* _Instructions for the task_
The full set of lines below has to be duplicated exactly, with no picture kept.

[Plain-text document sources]

↓

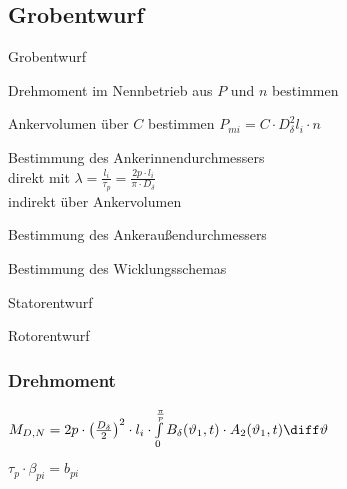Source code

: \begin{sectionbox}
\subsection{Grobentwurf}
\begin{cookbox}{Grobentwurf}
\item Drehmoment im Nennbetrieb aus $P$ und $n$ bestimmen
\item Ankervolumen über $C$ bestimmen $P_{mi} = C\cdot D_\delta^2l_i\cdot n$
\item Bestimmung des Ankerinnendurchmessers\\
direkt mit $\lambda = \frac{l_i}{\tau_p} = \frac{2p\cdot l_i}{\pi\cdot D_\delta}$\\
indirekt über Ankervolumen
\item Bestimmung des Ankeraußendurchmessers
\item Bestimmung des Wicklungsschemas
\item Statorentwurf
\item Rotorentwurf
\end{cookbox}

\subsubsection{Drehmoment}
\begin{emphbox}
	$M_{D,N} = 2p\cdot\left(\frac{D_\delta}{2}\right)^2\cdot l_i\cdot\int\limits_0^{\frac{\pi}{p}}B_\delta(\vartheta_1,t)\cdot A_2(\vartheta_1,t)\diff\vartheta$
\end{emphbox}
$\tau_p\cdot\beta_{pi} = b_{pi}$
\end{sectionbox}

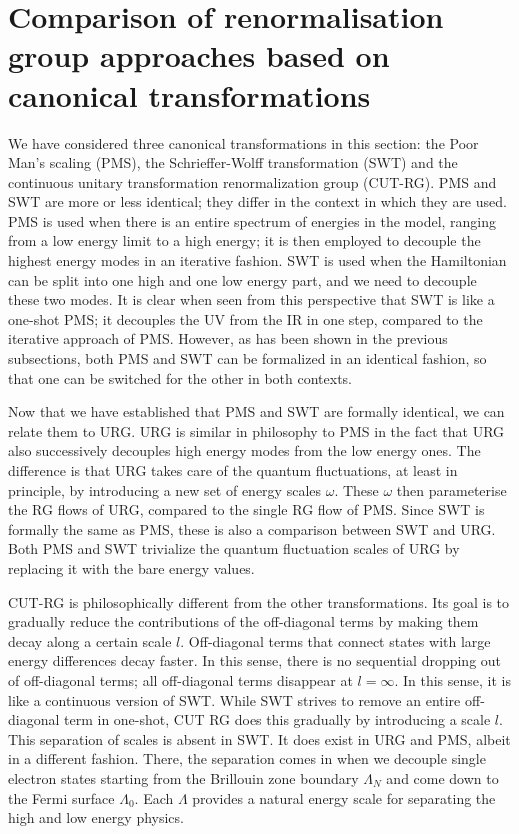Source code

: \section{Comparison of renormalisation group approaches based on canonical transformations}
We have considered three canonical transformations in this section: the Poor Man's scaling (PMS), the Schrieffer-Wolff transformation (SWT) and the continuous unitary transformation renormalization group (CUT-RG). PMS and SWT are more or less identical; they differ in the context in which they are used. PMS is used when there is an entire spectrum of energies in the model, ranging from a low energy limit to a high energy; it is then employed to decouple the highest energy modes in an iterative fashion. SWT is used when the Hamiltonian can be split into one high and one low energy part, and we need to decouple these two modes. It is clear when seen from this perspective that SWT is like a one-shot PMS; it decouples the UV from the IR in one step, compared to the iterative approach of PMS. However, as has been shown in the previous subsections, both PMS and SWT can be formalized in an identical fashion, so that one can be switched for the other in both contexts.

Now that we have established that PMS and SWT are formally identical, we can relate them to URG. URG is similar in philosophy to PMS in the fact that URG also successively decouples high energy modes from the low energy ones. The difference is that URG takes care of the quantum fluctuations, at least in principle, by introducing a new set of energy scales \(\omega\). These \(\omega\) then parameterise the RG flows of URG, compared to the single RG flow of PMS. Since SWT is formally the same as PMS, these is also a comparison between SWT and URG. Both PMS and SWT trivialize the quantum fluctuation scales of URG by replacing it with the bare energy values.

CUT-RG is philosophically different from the other transformations. Its goal is to gradually reduce the contributions of the off-diagonal terms by making them decay along a certain scale \(l\). Off-diagonal terms that connect states with large energy differences decay faster. In this sense, there is no sequential dropping out of off-diagonal terms; all off-diagonal terms disappear at \(l=\infty\). In this sense, it is like a continuous version of SWT. While SWT strives to remove an entire off-diagonal term in one-shot, CUT RG does this gradually by introducing a scale \(l\). This separation of scales is absent in SWT. It does exist in URG and PMS, albeit in a different fashion. There, the separation comes in when we decouple single electron states starting from the Brillouin zone boundary \(\Lambda_N\) and come down to the Fermi surface \(\Lambda_0\). Each \(\Lambda\) provides a natural energy scale for separating the high and low energy physics.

↑

* _Solved problem_
Source code

: \begin{sectionbox}
\subsection{Grobentwurf}
\begin{cookbox}{Grobentwurf}
\item Drehmoment im Nennbetrieb aus $P$ und $n$ bestimmen
\item Ankervolumen über $C$ bestimmen $P_{mi} = C\cdot D_\delta^2l_i\cdot n$
\item Bestimmung des Ankerinnendurchmessers\\
direkt mit $\lambda = \frac{l_i}{\tau_p} = \frac{2p\cdot l_i}{\pi\cdot D_\delta}$\\
indirekt über Ankervolumen
\item Bestimmung des Ankeraußendurchmessers
\item Bestimmung des Wicklungsschemas
\item Statorentwurf
\item Rotorentwurf
\end{cookbox}

\subsubsection{Drehmoment}
\begin{emphbox}
	$M_{D,N} = 2p\cdot\left(\frac{D_\delta}{2}\right)^2\cdot l_i\cdot\int\limits_0^{\frac{\pi}{p}}B_\delta(\vartheta_1,t)\cdot A_2(\vartheta_1,t)\diff\vartheta$
\end{emphbox}
$\tau_p\cdot\beta_{pi} = b_{pi}$
\end{sectionbox}

Source code

: \section{Comparison of renormalisation group approaches based on canonical transformations}
We have considered three canonical transformations in this section: the Poor Man's scaling (PMS), the Schrieffer-Wolff transformation (SWT) and the continuous unitary transformation renormalization group (CUT-RG). PMS and SWT are more or less identical; they differ in the context in which they are used. PMS is used when there is an entire spectrum of energies in the model, ranging from a low energy limit to a high energy; it is then employed to decouple the highest energy modes in an iterative fashion. SWT is used when the Hamiltonian can be split into one high and one low energy part, and we need to decouple these two modes. It is clear when seen from this perspective that SWT is like a one-shot PMS; it decouples the UV from the IR in one step, compared to the iterative approach of PMS. However, as has been shown in the previous subsections, both PMS and SWT can be formalized in an identical fashion, so that one can be switched for the other in both contexts.

Now that we have established that PMS and SWT are formally identical, we can relate them to URG. URG is similar in philosophy to PMS in the fact that URG also successively decouples high energy modes from the low energy ones. The difference is that URG takes care of the quantum fluctuations, at least in principle, by introducing a new set of energy scales \(\omega\). These \(\omega\) then parameterise the RG flows of URG, compared to the single RG flow of PMS. Since SWT is formally the same as PMS, these is also a comparison between SWT and URG. Both PMS and SWT trivialize the quantum fluctuation scales of URG by replacing it with the bare energy values.

CUT-RG is philosophically different from the other transformations. Its goal is to gradually reduce the contributions of the off-diagonal terms by making them decay along a certain scale \(l\). Off-diagonal terms that connect states with large energy differences decay faster. In this sense, there is no sequential dropping out of off-diagonal terms; all off-diagonal terms disappear at \(l=\infty\). In this sense, it is like a continuous version of SWT. While SWT strives to remove an entire off-diagonal term in one-shot, CUT RG does this gradually by introducing a scale \(l\). This separation of scales is absent in SWT. It does exist in URG and PMS, albeit in a different fashion. There, the separation comes in when we decouple single electron states starting from the Brillouin zone boundary \(\Lambda_N\) and come down to the Fermi surface \(\Lambda_0\). Each \(\Lambda\) provides a natural energy scale for separating the high and low energy physics.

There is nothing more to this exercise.